Content starts
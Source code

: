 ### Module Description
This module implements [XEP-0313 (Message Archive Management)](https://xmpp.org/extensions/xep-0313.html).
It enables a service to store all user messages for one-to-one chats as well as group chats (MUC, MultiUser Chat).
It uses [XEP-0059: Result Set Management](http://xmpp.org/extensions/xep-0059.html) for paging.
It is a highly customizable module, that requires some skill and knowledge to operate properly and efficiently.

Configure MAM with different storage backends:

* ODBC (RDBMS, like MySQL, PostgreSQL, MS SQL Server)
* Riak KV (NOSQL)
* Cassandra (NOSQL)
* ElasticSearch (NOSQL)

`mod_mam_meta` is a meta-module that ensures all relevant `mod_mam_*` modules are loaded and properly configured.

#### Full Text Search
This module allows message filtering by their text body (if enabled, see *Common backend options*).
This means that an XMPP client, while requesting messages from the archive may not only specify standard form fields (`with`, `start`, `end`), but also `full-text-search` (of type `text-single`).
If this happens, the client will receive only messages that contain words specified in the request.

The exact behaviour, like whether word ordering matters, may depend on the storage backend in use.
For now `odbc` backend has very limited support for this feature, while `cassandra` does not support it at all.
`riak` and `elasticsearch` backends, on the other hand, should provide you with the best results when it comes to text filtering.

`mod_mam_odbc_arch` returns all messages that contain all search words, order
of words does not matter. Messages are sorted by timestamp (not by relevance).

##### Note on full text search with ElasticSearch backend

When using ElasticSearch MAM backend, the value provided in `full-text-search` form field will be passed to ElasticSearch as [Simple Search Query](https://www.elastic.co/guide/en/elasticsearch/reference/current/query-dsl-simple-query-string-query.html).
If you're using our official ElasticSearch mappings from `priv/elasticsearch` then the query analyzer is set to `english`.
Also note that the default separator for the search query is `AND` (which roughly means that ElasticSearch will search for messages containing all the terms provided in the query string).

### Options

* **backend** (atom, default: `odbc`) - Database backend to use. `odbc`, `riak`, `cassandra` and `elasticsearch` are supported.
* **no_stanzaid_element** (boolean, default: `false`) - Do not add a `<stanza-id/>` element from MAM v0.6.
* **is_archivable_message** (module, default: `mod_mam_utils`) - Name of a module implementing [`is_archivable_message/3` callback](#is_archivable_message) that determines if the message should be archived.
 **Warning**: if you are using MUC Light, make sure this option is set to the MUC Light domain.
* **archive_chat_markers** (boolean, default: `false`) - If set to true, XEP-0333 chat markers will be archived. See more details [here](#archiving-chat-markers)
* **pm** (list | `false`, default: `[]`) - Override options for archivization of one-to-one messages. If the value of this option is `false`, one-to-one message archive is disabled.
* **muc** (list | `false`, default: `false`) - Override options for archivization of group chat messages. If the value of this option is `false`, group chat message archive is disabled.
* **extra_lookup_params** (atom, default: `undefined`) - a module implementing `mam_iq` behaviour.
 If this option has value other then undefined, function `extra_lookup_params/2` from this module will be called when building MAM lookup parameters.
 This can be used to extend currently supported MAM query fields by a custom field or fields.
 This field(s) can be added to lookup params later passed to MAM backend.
Content ends
» **Exercise objective**: Search the entries for the word "NOSQL" and show every line that has it.

» **The answer**:
* Riak KV (NOSQL)
* Cassandra (NOSQL)
* ElasticSearch (NOSQL)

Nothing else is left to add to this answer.